We can also get some sense of how far the system has moved from this vector by computing:

$z = \sqrt{ \sum_{i=1}^{3N} (x^{(3)}_i - x^{(1)}_i)^2 - s^2 }$

which follows by applying Pythagoras theorem.

You can calculate this collective variable using PLUMED by using the input below:

p: PCAVARS __FILL__=pca-reference.pdb __FILL__=OPTIMAL
PRINT ARG=p.* FILE=colvar


Use this input to re-analyse the data in alanine-transformation.pdb and your MD simulations before continuing. The figure below shows the results that I obtained by analyzing the data using the PCAVARS command above.

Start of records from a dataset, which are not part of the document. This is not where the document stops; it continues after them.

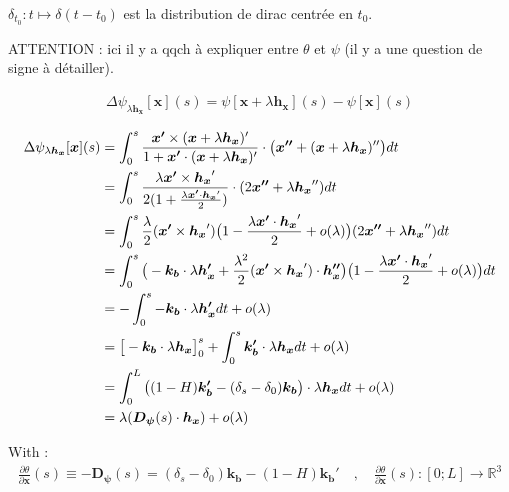 $\delta_{t_0} : t \mapsto \delta(t-t_0)$ est la distribution de dirac centrée en $t_0$.

ATTENTION : ici il y a qqch à expliquer entre $\theta$ et $\psi$ (il y a une question de signe à détailler).

\begin{align}
	\Delta\psi_{\lambda\boldsymbol{h_x}}[\boldsymbol{x}](s) = \psi[\boldsymbol{x} + \lambda\boldsymbol{h_x}](s) - \psi[\boldsymbol{x}](s)
\end{align}

\begin{align}
	\Delta\psi_{\lambda\boldsymbol{h_x}}[\boldsymbol{x}](s) & = \int_{0}^{s} \frac{\boldsymbol{x'} \times (\boldsymbol{x} + \lambda\boldsymbol{h_x})'}{1+ \boldsymbol{x'} \cdot  (\boldsymbol{x} + \lambda\boldsymbol{h_x})'} \cdot \big(\boldsymbol{x''} + (\boldsymbol{x} + \lambda\boldsymbol{h_x})''\big) dt \\
	& = \int_{0}^{s} \frac{\lambda \boldsymbol{x'} \times \boldsymbol{h_x}'}{2(1+ \frac{\lambda \boldsymbol{x'} \cdot \boldsymbol{h_x}'}{2})} \cdot (2\boldsymbol{x''} + \lambda\boldsymbol{h_x}'') dt \notag\\
	& = \int_{0}^{s} \frac{\lambda}{2}(\boldsymbol{x'} \times \boldsymbol{h_x}')\big(1- \frac{\lambda \boldsymbol{x'} \cdot \boldsymbol{h_x}'}{2} + o(\lambda)\big)(2\boldsymbol{x''} + \lambda\boldsymbol{h_x}'') dt \notag\\
	& = \int_{0}^{s} \big(-\boldsymbol{k_b} \cdot \lambda \boldsymbol{h_x'} + \frac{\lambda^2}{2}(\boldsymbol{x'} \times \boldsymbol{h_x}')\cdot\boldsymbol{h_x''}\big)\big(1- \frac{\lambda \boldsymbol{x'} \cdot \boldsymbol{h_x}'}{2} + o(\lambda)\big) dt \notag\\
	& = - \int_{0}^{s} -\boldsymbol{k_b} \cdot \lambda \boldsymbol{h_x'}dt +o(\lambda) \notag\\
	& = \big[-\boldsymbol{k_b} \cdot \lambda \boldsymbol{h_x}\big]_{0}^{s} + \int_{0}^{s} \boldsymbol{k_b'} \cdot \lambda \boldsymbol{h_x}dt +o(\lambda) \notag\\
	& = \int_{0}^{L} \big((1-H)\boldsymbol{k_b'} - (\delta_s - \delta_0)\boldsymbol{k_b}\big)\cdot\lambda \boldsymbol{h_x}dt +o(\lambda) \notag\\
	& = \lambda(\boldsymbol{D_{\psi}}(s)\cdot\boldsymbol{h_x}) + o(\lambda)\notag
\end{align}

With :
\begin{align}
	\frac{\partial \theta}{\partial \boldsymbol{x}}(s) \equiv -\boldsymbol{D_{\psi}}(s) = (\delta_s - \delta_0)\boldsymbol{k_b} - (1-H)\boldsymbol{k_b'}
	\quad , \quad \frac{\partial \theta}{\partial \boldsymbol{x}}(s) : [0;L] \longrightarrow \mathbb{R}^3
\end{align}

The black points are the configurations visited in MD simulations at 300K (left) and 1000K (right). The top panel shows these trajectories in the Ramachandran plane. The projection on the vector connecting the C7ax and C7eq states (left) and the perpendicular distance from this vector (right) and shown in the bottom panels.

The figure above shows that this coordinate is good. We move quite far from this initial vector when we move to the C7ax state, however.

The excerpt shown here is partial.